_What needs to be done_. When you find the line with "Free Download APK" among the records below, reproduce it and each line after it exactly, ending with the line with "A arquitetura escolhida".
——————————
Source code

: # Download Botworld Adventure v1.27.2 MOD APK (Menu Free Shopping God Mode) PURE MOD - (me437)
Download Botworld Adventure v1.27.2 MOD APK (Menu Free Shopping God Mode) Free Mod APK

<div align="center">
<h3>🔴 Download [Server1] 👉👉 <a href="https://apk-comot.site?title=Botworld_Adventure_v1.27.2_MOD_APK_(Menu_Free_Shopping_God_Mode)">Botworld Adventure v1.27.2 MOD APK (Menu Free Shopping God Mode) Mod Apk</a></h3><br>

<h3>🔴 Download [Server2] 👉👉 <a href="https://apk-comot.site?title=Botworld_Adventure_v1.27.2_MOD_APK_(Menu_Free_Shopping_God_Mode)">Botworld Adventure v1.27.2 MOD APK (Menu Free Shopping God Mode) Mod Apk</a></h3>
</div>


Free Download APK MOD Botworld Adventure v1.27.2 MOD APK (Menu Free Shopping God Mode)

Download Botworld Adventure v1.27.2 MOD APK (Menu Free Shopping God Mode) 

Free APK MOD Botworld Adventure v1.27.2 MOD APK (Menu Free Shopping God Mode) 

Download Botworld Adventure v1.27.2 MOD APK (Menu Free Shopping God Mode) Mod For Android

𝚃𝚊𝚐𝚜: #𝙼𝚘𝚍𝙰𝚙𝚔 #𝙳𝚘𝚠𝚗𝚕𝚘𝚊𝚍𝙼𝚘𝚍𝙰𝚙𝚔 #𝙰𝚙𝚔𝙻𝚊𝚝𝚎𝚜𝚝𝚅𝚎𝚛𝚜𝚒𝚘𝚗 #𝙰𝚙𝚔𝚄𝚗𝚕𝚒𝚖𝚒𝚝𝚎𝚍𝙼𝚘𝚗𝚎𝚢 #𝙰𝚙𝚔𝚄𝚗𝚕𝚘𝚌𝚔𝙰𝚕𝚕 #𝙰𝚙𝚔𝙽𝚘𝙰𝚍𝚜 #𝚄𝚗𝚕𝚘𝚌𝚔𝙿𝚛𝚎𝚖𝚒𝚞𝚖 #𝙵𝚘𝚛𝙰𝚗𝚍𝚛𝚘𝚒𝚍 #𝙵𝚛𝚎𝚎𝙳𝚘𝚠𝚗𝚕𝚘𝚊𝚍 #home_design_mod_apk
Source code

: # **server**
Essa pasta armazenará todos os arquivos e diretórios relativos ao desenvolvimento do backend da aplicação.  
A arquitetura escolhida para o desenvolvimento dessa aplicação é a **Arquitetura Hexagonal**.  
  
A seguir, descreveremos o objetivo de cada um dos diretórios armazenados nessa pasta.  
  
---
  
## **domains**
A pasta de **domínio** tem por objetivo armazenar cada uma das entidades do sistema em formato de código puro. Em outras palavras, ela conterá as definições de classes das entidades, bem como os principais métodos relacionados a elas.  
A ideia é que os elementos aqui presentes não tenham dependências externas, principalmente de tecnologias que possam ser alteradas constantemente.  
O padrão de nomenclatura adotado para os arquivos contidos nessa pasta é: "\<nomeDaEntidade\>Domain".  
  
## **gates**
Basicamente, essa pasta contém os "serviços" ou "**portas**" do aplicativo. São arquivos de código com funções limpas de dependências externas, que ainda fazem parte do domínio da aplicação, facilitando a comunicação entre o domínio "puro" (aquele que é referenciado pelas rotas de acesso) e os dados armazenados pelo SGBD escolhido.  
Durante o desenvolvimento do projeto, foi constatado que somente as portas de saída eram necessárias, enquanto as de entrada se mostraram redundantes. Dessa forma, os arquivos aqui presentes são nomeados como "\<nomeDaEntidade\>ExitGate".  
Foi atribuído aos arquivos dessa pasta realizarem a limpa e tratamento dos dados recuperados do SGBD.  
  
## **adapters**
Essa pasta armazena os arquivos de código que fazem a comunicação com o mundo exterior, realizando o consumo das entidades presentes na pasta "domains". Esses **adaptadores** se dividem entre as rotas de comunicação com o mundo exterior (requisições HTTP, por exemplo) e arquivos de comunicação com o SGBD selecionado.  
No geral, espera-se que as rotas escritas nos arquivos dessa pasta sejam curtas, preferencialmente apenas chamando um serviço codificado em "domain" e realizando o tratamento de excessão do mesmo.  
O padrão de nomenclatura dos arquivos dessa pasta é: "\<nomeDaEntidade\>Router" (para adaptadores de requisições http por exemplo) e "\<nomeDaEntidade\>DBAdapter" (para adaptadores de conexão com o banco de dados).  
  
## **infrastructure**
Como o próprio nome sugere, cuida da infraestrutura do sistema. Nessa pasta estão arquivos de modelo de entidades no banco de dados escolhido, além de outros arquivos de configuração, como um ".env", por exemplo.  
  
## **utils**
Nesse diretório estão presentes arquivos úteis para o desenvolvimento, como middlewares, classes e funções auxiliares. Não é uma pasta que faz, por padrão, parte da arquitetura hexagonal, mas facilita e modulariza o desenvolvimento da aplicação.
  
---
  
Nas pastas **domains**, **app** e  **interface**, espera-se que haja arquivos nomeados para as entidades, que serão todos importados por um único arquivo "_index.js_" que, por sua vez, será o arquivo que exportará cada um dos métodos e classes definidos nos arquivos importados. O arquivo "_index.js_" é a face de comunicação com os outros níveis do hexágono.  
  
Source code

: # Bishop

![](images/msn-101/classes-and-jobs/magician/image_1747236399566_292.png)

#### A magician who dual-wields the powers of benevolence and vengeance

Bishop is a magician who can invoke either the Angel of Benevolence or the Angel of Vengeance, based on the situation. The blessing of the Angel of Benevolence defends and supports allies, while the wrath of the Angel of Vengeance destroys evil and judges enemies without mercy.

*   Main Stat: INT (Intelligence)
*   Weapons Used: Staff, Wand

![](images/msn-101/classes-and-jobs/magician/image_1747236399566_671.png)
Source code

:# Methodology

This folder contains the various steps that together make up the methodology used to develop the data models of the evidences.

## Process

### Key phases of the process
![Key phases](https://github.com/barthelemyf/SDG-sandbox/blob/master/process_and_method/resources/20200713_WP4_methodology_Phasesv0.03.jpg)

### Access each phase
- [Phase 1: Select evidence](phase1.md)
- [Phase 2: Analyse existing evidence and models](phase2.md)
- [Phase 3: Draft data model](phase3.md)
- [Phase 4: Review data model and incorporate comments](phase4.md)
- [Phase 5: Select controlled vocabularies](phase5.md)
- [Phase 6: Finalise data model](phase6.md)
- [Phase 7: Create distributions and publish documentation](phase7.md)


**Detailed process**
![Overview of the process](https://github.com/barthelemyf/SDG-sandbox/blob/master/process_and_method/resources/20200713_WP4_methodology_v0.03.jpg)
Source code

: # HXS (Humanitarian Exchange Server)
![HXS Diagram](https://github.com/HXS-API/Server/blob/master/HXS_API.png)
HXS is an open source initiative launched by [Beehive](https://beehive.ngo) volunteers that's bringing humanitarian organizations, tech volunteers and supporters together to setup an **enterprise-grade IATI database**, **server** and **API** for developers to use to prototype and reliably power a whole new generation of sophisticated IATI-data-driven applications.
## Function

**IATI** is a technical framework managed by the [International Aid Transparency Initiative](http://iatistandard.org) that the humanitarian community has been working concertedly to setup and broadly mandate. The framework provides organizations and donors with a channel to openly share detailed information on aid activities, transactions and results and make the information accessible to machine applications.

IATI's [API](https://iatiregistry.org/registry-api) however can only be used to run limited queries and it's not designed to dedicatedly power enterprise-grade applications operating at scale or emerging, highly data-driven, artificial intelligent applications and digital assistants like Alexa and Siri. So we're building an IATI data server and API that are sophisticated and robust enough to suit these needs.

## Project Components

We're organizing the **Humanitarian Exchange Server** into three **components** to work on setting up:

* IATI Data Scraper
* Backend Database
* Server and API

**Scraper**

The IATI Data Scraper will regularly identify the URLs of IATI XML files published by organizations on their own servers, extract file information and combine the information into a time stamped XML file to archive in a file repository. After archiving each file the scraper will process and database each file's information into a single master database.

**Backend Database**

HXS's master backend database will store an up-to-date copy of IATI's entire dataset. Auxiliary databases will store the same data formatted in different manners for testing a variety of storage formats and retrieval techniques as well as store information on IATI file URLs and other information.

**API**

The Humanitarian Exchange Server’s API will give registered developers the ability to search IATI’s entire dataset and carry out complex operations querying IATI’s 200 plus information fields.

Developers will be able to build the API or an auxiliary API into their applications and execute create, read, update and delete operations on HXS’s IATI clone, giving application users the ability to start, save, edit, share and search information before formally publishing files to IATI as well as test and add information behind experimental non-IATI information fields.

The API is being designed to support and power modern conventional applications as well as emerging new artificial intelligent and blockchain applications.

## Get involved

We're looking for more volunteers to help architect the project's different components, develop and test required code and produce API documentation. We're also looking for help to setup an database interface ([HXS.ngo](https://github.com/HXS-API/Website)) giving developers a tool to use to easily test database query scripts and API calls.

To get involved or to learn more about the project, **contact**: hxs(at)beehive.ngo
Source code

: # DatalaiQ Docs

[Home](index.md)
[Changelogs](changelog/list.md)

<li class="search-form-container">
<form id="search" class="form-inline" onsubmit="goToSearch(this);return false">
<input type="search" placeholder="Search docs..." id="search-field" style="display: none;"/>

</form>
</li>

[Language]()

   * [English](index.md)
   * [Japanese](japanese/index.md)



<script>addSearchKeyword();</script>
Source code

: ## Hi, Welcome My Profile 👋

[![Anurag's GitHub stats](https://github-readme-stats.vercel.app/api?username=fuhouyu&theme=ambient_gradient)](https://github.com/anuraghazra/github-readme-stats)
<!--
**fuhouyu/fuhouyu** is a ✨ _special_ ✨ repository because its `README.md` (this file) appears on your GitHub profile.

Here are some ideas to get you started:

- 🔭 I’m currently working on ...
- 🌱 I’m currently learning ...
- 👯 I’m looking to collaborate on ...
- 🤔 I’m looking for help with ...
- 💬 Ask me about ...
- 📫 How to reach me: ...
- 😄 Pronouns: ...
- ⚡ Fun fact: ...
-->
——————————
_Reply_.
Free Download APK MOD Botworld Adventure v1.27.2 MOD APK (Menu Free Shopping God Mode)

Download Botworld Adventure v1.27.2 MOD APK (Menu Free Shopping God Mode) 

Free APK MOD Botworld Adventure v1.27.2 MOD APK (Menu Free Shopping God Mode) 

Download Botworld Adventure v1.27.2 MOD APK (Menu Free Shopping God Mode) Mod For Android

𝚃𝚊𝚐𝚜: #𝙼𝚘𝚍𝙰𝚙𝚔 #𝙳𝚘𝚠𝚗𝚕𝚘𝚊𝚍𝙼𝚘𝚍𝙰𝚙𝚔 #𝙰𝚙𝚔𝙻𝚊𝚝𝚎𝚜𝚝𝚅𝚎𝚛𝚜𝚒𝚘𝚗 #𝙰𝚙𝚔𝚄𝚗𝚕𝚒𝚖𝚒𝚝𝚎𝚍𝙼𝚘𝚗𝚎𝚢 #𝙰𝚙𝚔𝚄𝚗𝚕𝚘𝚌𝚔𝙰𝚕𝚕 #𝙰𝚙𝚔𝙽𝚘𝙰𝚍𝚜 #𝚄𝚗𝚕𝚘𝚌𝚔𝙿𝚛𝚎𝚖𝚒𝚞𝚖 #𝙵𝚘𝚛𝙰𝚗𝚍𝚛𝚘𝚒𝚍 #𝙵𝚛𝚎𝚎𝙳𝚘𝚠𝚗𝚕𝚘𝚊𝚍 #home_design_mod_apk
Source code

: # **server**
Essa pasta armazenará todos os arquivos e diretórios relativos ao desenvolvimento do backend da aplicação.  
A arquitetura escolhida para o desenvolvimento dessa aplicação é a **Arquitetura Hexagonal**.  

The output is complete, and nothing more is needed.